Wednesday, August 7, 2024

Notes on my rewatch of The Untamed, part 38

     One thought before I start today's episode.  Regarding my confusion about Jin Zixun addressing Jin Guangshan as "shufu," which would mean his father was older than Jin Guangshan, perhaps it actually means that he's not Jin Zixuan's first cousin, but a second cousin.  I think I read that uncle/nephew style-terms are used in place of things like cousins once removed.  So if Jin Zixun's father is Jin Guangshan's first cousin, then Jin Zixun would still call him some variation on "uncle" rather than some form of cousin.  So that may be what was going on there.  In which case I might want to change the line I had about Jin Zixun's father being Jin Guangshan's younger brother.  Given that Jin Zixun is kind of the less-entertaining prototype for Qi Rong, it feels sort of wrong for him to be a more distant cousin, but....well, I guess I can add that to my list of things I need to ask an expert about.  😅

    Anyway.  Random incoherent spoilers follow.

    (Oh, and if you're looking for my IWSG post, it's here.)


    So, watching the Empathy session, and it does sound like she's introduced herself as a-Jing rather than a-Qing, so I guess that wasn't Netflix changing her name, but the adaptation team.  (Either that or the official translation of the novel got her name wrong, but that seems improbable.  Seems more likely that the adaptation team decided to change it so that they wouldn't be dragging us through any additional pain about the horrifically tragic and unnecessary death of Wen Qing.  (After all, in the novel, the story of a-Qing is over and done with before Wen Qing is even introduced as a character!)) 


    ... *sigh*

    In the sequence where Wei Wuxian and Wen Qing are arguing over whether it's better to grow turnips or "potatoes" we see the "potatoes" in question, and they're definitely sweet potatoes, which are in fact native to...oh.  Actually, those are also native to the Americas.  I thought sweet potatoes and yams were the same thing, but they're actually different.  (Thank you, Wikipedia.)  It's yams that are natively found in Asia.  Presumably that's what they're supposed to be, but the ones in the Yiling sequence looked like sweet potatoes, and the thing that Xue Yang just stabbed with his fairly vicious-looking knife is definitely an ordinary potato.  So, you know, something that would not have been in China over a thousand years ago.  😰  (And rolling back a little, those looked a lot like tomatoes sitting next to the potatoes on the vegetable seller's cart.  Another plant native to the Americas.  (Though that's nothing; in an episode of Word of Honor someone was selling corn on the cob.  So not only native to the Americas, but about two to three times bigger than actual corn was at the time, even in the Americas.))  Yeah, those are definitely tomatoes.  😰  (Maybe I'm the only one who's bothered by things like that?)

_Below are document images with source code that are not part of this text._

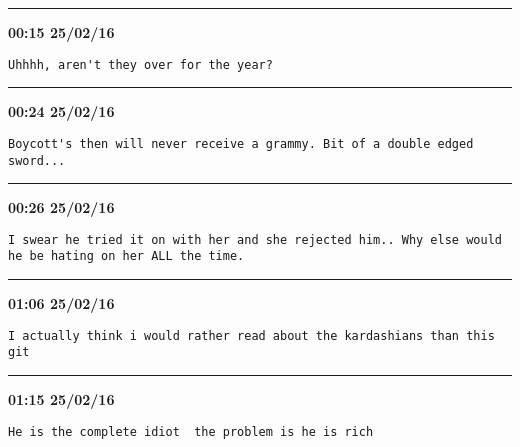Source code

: \hrule%

\begin{adjustwidth}{0cm}{0cm}
\footnotesize \textbf{00:15 25/02/16}

\begin{lstlisting}[breaklines, breakatwhitespace, basicstyle=\small, frame=leftline]
Uhhhh, aren't they over for the year?
\end{lstlisting}
\end{adjustwidth}

\hrule%

\begin{adjustwidth}{0cm}{0cm}
\footnotesize \textbf{00:24 25/02/16}

\begin{lstlisting}[breaklines, breakatwhitespace, basicstyle=\small, frame=leftline]
Boycott's then will never receive a grammy. Bit of a double edged sword...
\end{lstlisting}
\end{adjustwidth}

\hrule%

\begin{adjustwidth}{0cm}{0cm}
\footnotesize \textbf{00:26 25/02/16}

\begin{lstlisting}[breaklines, breakatwhitespace, basicstyle=\small, frame=leftline]
I swear he tried it on with her and she rejected him.. Why else would he be hating on her ALL the time.
\end{lstlisting}
\end{adjustwidth}

\hrule%

\begin{adjustwidth}{0cm}{0cm}
\footnotesize \textbf{01:06 25/02/16}

\begin{lstlisting}[breaklines, breakatwhitespace, basicstyle=\small, frame=leftline]
I actually think i would rather read about the kardashians than this git
\end{lstlisting}
\end{adjustwidth}

\hrule%

\begin{adjustwidth}{0cm}{0cm}
\footnotesize \textbf{01:15 25/02/16}

\begin{lstlisting}[breaklines, breakatwhitespace, basicstyle=\small, frame=leftline]
He is the complete idiot  the problem is he is rich
\end{lstlisting}
\end{adjustwidth}


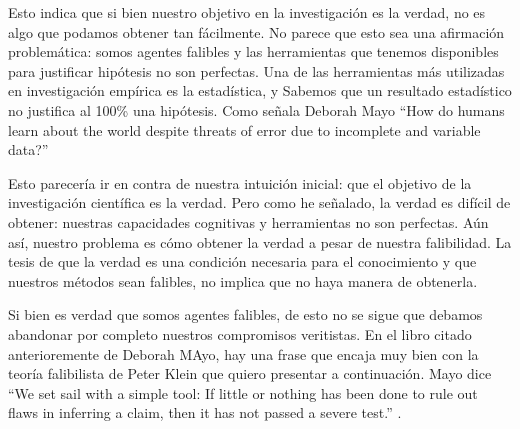 \documentclass{article}
\begin{document}
Esto indica que si bien nuestro objetivo en la investigación es la verdad, no es algo que podamos obtener tan fácilmente. No parece que esto sea una afirmación problemática: somos agentes falibles y las herramientas que tenemos disponibles para justificar hipótesis no son perfectas. Una de las herramientas más utilizadas en investigación empírica es la estadística, y Sabemos que un resultado estadístico no justifica al 100\% una hipótesis. Como señala Deborah Mayo ``How do humans learn about the world despite threats of error due to incomplete and variable data?'' \cite[p.~ xi]{Mayo2018} 

Esto parecería ir en contra de nuestra intuición inicial: que el objetivo de la investigación científica es la verdad. Pero como he señalado, la verdad es difícil de obtener: nuestras capacidades cognitivas y herramientas no son perfectas. Aún así, nuestro problema es cómo obtener la verdad a pesar de nuestra falibilidad. La tesis de que la verdad es una condición necesaria para el conocimiento y que nuestros métodos sean falibles, no implica que no haya manera de obtenerla.

Si bien es verdad que somos agentes falibles, de esto no se sigue que debamos abandonar por completo nuestros compromisos veritistas. En el libro citado anterioremente de Deborah MAyo, hay una frase que encaja muy bien con la teoría falibilista de Peter Klein que quiero presentar a continuación. Mayo dice ``We set sail with a simple tool: If little or nothing has been done to rule out flaws in inferring a claim, then it has not passed a severe test.'' \cite[p.~xii]{Mayo2018}.
\end{document}
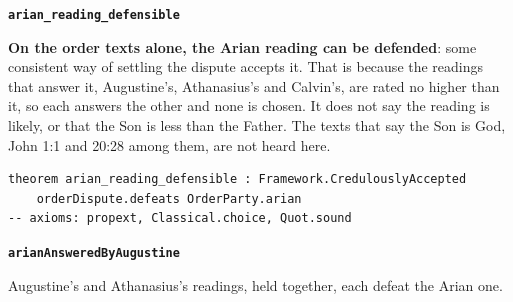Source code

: \documentclass[11pt,paper=\testimonypaper,DIV=13,parskip=false]{scrartcl}
\begin{document}
\par\medskip\noindent\textbf{\texttt{arian\_\allowbreak{}reading\_\allowbreak{}defensible}}\par\nobreak\noindent
\textbf{On the order texts alone, the Arian reading can be defended}: some consistent way of settling the dispute accepts it. That is because the readings that answer it, Augustine’s, Athanasius’s and Calvin’s, are rated no higher than it, so each answers the other and none is chosen. It does not say the reading is likely, or that the Son is less than the Father. The texts that say the Son is God, John 1:1 and 20:28 among them, are not heard here.

{\small\begin{verbatim}
theorem arian_reading_defensible : Framework.CredulouslyAccepted
    orderDispute.defeats OrderParty.arian
-- axioms: propext, Classical.choice, Quot.sound
\end{verbatim}}
\par\medskip\noindent\textbf{\texttt{arian\allowbreak{}Answered\allowbreak{}By\allowbreak{}Augustine}}\par\nobreak\noindent
Augustine’s and Athanasius’s readings, held together, each defeat the Arian one.
\end{document}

    Hmm, well, according to the subtitle translation of the on-screen text, I was wrong yesterday when I said that in this version Xue Yang was already the only living person in Yi City by ten years prior to the present events:  according to this, Song Lan arrived in Yi City seven years prior to the present, so Yi City still had at least Xiao Xingchen and a-Qing (should I be calling her a-Jing, since they changed her name in the adaptation process?) until seven years prior.  Seven years is still a crazy long time for him to live there alone with the fierce corpses (uh, puppets) and still begs the question of "what was he eating?" though.


    Gotta love how Wei Wuxian sums up the Empathy vision for the juniors:  "Xue Yang must die."  Succinct, accurate but also 100% uninformative.  🤣


    This episode, too, ends very abruptly, in the middle of the confrontation with Xue Yang.  Unlike the show up to this point, the Yi City arc absolutely feels like it was written to be one big viewing experience, and the episode ends were inflicted upon it based purely on episode length.  Very odd.  (Or perhaps it's just because now that we're in the present, it's based more firmly on the book, and therefore the writers had less ability to adjust the time spent on events to make episodes end more properly?  If that's the case, it'll probably keep being this way for most of the rest of the show.  I'll have to keep an eye on that.  Not that it matters, but I'm curious.)